- Problem statement: The job is to output each record exactly as it stands, pictures excluded.
═════ Entries provided ═════
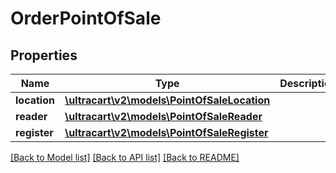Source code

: # OrderPointOfSale

## Properties
Name | Type | Description | Notes
------------ | ------------- | ------------- | -------------
**location** | [**\ultracart\v2\models\PointOfSaleLocation**](PointOfSaleLocation.md) |  | [optional] 
**reader** | [**\ultracart\v2\models\PointOfSaleReader**](PointOfSaleReader.md) |  | [optional] 
**register** | [**\ultracart\v2\models\PointOfSaleRegister**](PointOfSaleRegister.md) |  | [optional] 

[[Back to Model list]](../README.md#documentation-for-models) [[Back to API list]](../README.md#documentation-for-api-endpoints) [[Back to README]](../README.md)


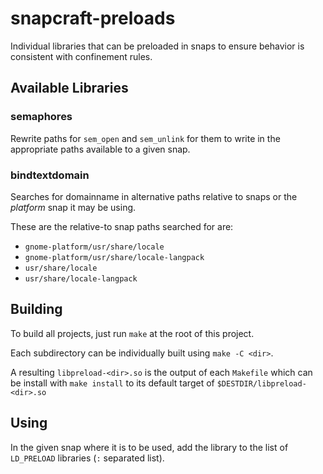 # snapcraft-preloads
Individual libraries that can be preloaded in snaps to ensure behavior is
consistent with confinement rules.

## Available Libraries
### semaphores
Rewrite paths for `sem_open` and `sem_unlink` for them to write in the
appropriate paths available to a given snap.

### bindtextdomain
Searches for domainname in alternative paths relative to snaps or the *platform*
snap it may be using.

These are the relative-to snap paths searched for are:

- `gnome-platform/usr/share/locale`
- `gnome-platform/usr/share/locale-langpack`
- `usr/share/locale`
- `usr/share/locale-langpack`

## Building
To build all projects, just run `make` at the root of this project.

Each subdirectory can be individually built using `make -C <dir>`.

A resulting `libpreload-<dir>.so` is the output of each `Makefile` which can be
install with `make install` to its default target of `$DESTDIR/libpreload-<dir>.so`

## Using
In the given snap where it is to be used, add the library to the list of
`LD_PRELOAD` libraries (`:` separated list).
═════
- Output below:
Source code

: # OrderPointOfSale

## Properties
Name | Type | Description | Notes
------------ | ------------- | ------------- | -------------
**location** | [**\ultracart\v2\models\PointOfSaleLocation**](PointOfSaleLocation.md) |  | [optional] 
**reader** | [**\ultracart\v2\models\PointOfSaleReader**](PointOfSaleReader.md) |  | [optional] 
**register** | [**\ultracart\v2\models\PointOfSaleRegister**](PointOfSaleRegister.md) |  | [optional] 

[[Back to Model list]](../README.md#documentation-for-models) [[Back to API list]](../README.md#documentation-for-api-endpoints) [[Back to README]](../README.md)


 # snapcraft-preloads
Individual libraries that can be preloaded in snaps to ensure behavior is
consistent with confinement rules.

## Available Libraries
### semaphores
Rewrite paths for `sem_open` and `sem_unlink` for them to write in the
appropriate paths available to a given snap.

### bindtextdomain
Searches for domainname in alternative paths relative to snaps or the *platform*
snap it may be using.

These are the relative-to snap paths searched for are:

- `gnome-platform/usr/share/locale`
- `gnome-platform/usr/share/locale-langpack`
- `usr/share/locale`
- `usr/share/locale-langpack`

## Building
To build all projects, just run `make` at the root of this project.

Each subdirectory can be individually built using `make -C <dir>`.

A resulting `libpreload-<dir>.so` is the output of each `Makefile` which can be
install with `make install` to its default target of `$DESTDIR/libpreload-<dir>.so`

## Using
In the given snap where it is to be used, add the library to the list of
`LD_PRELOAD` libraries (`:` separated list).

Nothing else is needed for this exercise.